**Work order:** Output all entries precisely and leave out the pictures.

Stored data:
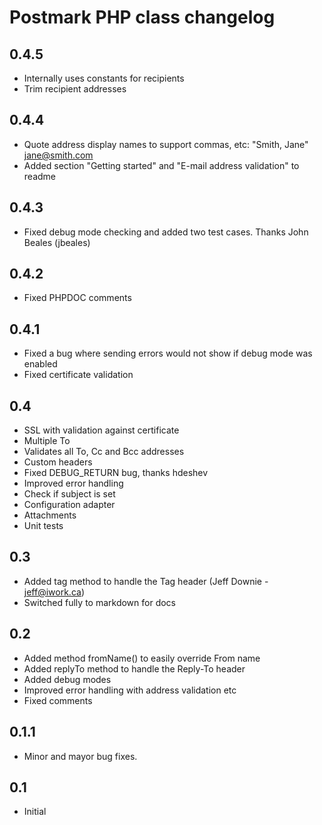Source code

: Postmark PHP class changelog
============================

## 0.4.5

* Internally uses constants for recipients
* Trim recipient addresses

## 0.4.4

* Quote address display names to support commas, etc: "Smith, Jane" <jane@smith.com>
* Added section "Getting started" and "E-mail address validation" to readme

## 0.4.3

* Fixed debug mode checking and added two test cases. Thanks John Beales (jbeales)

## 0.4.2

* Fixed PHPDOC comments

## 0.4.1

* Fixed a bug where sending errors would not show if debug mode was enabled
* Fixed certificate validation

## 0.4

* SSL with validation against certificate
* Multiple To
* Validates all To, Cc and Bcc addresses
* Custom headers
* Fixed DEBUG_RETURN bug, thanks hdeshev
* Improved error handling
* Check if subject is set
* Configuration adapter
* Attachments
* Unit tests

## 0.3

* Added tag method to handle the Tag header (Jeff Downie - jeff@iwork.ca)
* Switched fully to markdown for docs

## 0.2

* Added method fromName() to easily override From name
* Added replyTo method to handle the Reply-To header
* Added debug modes
* Improved error handling with address validation etc
* Fixed comments


## 0.1.1

* Minor and mayor bug fixes.


## 0.1

* Initial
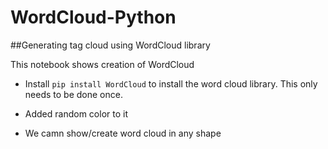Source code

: # WordCloud-Python
##Generating tag cloud using WordCloud library

This notebook shows creation of WordCloud 

* Install `pip install WordCloud` to install the word cloud library. This only needs to be done once.

* Added random color to it

* We camn show/create word cloud in any shape
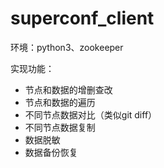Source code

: # superconf_client

环境：python3、zookeeper

实现功能：

- 节点和数据的增删查改
- 节点和数据的遍历
- 不同节点数据对比（类似git diff）
- 不同节点数据复制
- 数据脱敏
- 数据备份恢复
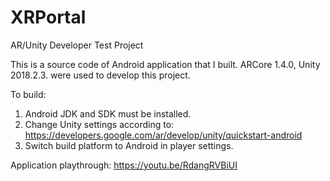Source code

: # XRPortal

AR/Unity Developer Test Project

This is a source code of Android application that I built.
ARCore 1.4.0, Unity 2018.2.3. were used to develop this project.

To build:
1. Android JDK and SDK must be installed.
2. Change Unity settings according to: https://developers.google.com/ar/develop/unity/quickstart-android
3. Switch build platform to Android in player settings.

Application playthrough:
https://youtu.be/RdangRVBiUI

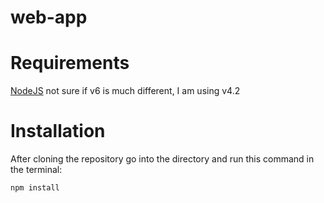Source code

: # web-app

# Requirements
[NodeJS](https://nodejs.org/en/) not sure if v6 is much different, I am using v4.2

# Installation
After cloning the repository go into the directory and run this command in the terminal:

	
	npm install
	
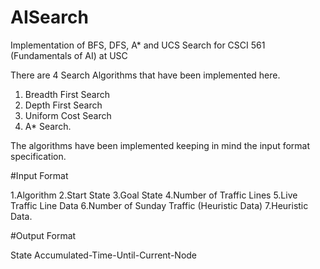 # AISearch
Implementation of BFS, DFS, A* and UCS Search for CSCI 561 (Fundamentals of AI) at USC

There are 4 Search Algorithms that have been implemented here.

1. Breadth First Search
2. Depth First Search
3. Uniform Cost Search
4. A* Search.

The algorithms have been implemented keeping in mind the input format specification. 

#Input Format

1.Algorithm
2.Start State 
3.Goal State
4.Number of Traffic Lines
5.Live Traffic Line Data
6.Number of Sunday Traffic (Heuristic Data)
7.Heuristic Data.

#Output Format

State Accumulated-Time-Until-Current-Node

**Result of this task:**
Source code

: Postmark PHP class changelog
============================

## 0.4.5

* Internally uses constants for recipients
* Trim recipient addresses

## 0.4.4

* Quote address display names to support commas, etc: "Smith, Jane" <jane@smith.com>
* Added section "Getting started" and "E-mail address validation" to readme

## 0.4.3

* Fixed debug mode checking and added two test cases. Thanks John Beales (jbeales)

## 0.4.2

* Fixed PHPDOC comments

## 0.4.1

* Fixed a bug where sending errors would not show if debug mode was enabled
* Fixed certificate validation

## 0.4

* SSL with validation against certificate
* Multiple To
* Validates all To, Cc and Bcc addresses
* Custom headers
* Fixed DEBUG_RETURN bug, thanks hdeshev
* Improved error handling
* Check if subject is set
* Configuration adapter
* Attachments
* Unit tests

## 0.3

* Added tag method to handle the Tag header (Jeff Downie - jeff@iwork.ca)
* Switched fully to markdown for docs

## 0.2

* Added method fromName() to easily override From name
* Added replyTo method to handle the Reply-To header
* Added debug modes
* Improved error handling with address validation etc
* Fixed comments


## 0.1.1

* Minor and mayor bug fixes.


## 0.1

* Initial
Source code

: # WordCloud-Python
##Generating tag cloud using WordCloud library

This notebook shows creation of WordCloud 

* Install `pip install WordCloud` to install the word cloud library. This only needs to be done once.

* Added random color to it

* We camn show/create word cloud in any shape
Source code

: # superconf_client

环境：python3、zookeeper

实现功能：

- 节点和数据的增删查改
- 节点和数据的遍历
- 不同节点数据对比（类似git diff）
- 不同节点数据复制
- 数据脱敏
- 数据备份恢复
Source code

: # XRPortal

AR/Unity Developer Test Project

This is a source code of Android application that I built.
ARCore 1.4.0, Unity 2018.2.3. were used to develop this project.

To build:
1. Android JDK and SDK must be installed.
2. Change Unity settings according to: https://developers.google.com/ar/develop/unity/quickstart-android
3. Switch build platform to Android in player settings.

Application playthrough:
https://youtu.be/RdangRVBiUI

Source code

: # web-app

# Requirements
[NodeJS](https://nodejs.org/en/) not sure if v6 is much different, I am using v4.2

# Installation
After cloning the repository go into the directory and run this command in the terminal:

	
	npm install
	
 # AISearch
Implementation of BFS, DFS, A* and UCS Search for CSCI 561 (Fundamentals of AI) at USC

There are 4 Search Algorithms that have been implemented here.

1. Breadth First Search
2. Depth First Search
3. Uniform Cost Search
4. A* Search.

The algorithms have been implemented keeping in mind the input format specification. 

#Input Format

1.Algorithm
2.Start State 
3.Goal State
4.Number of Traffic Lines
5.Live Traffic Line Data
6.Number of Sunday Traffic (Heuristic Data)
7.Heuristic Data.

#Output Format

State Accumulated-Time-Until-Current-Node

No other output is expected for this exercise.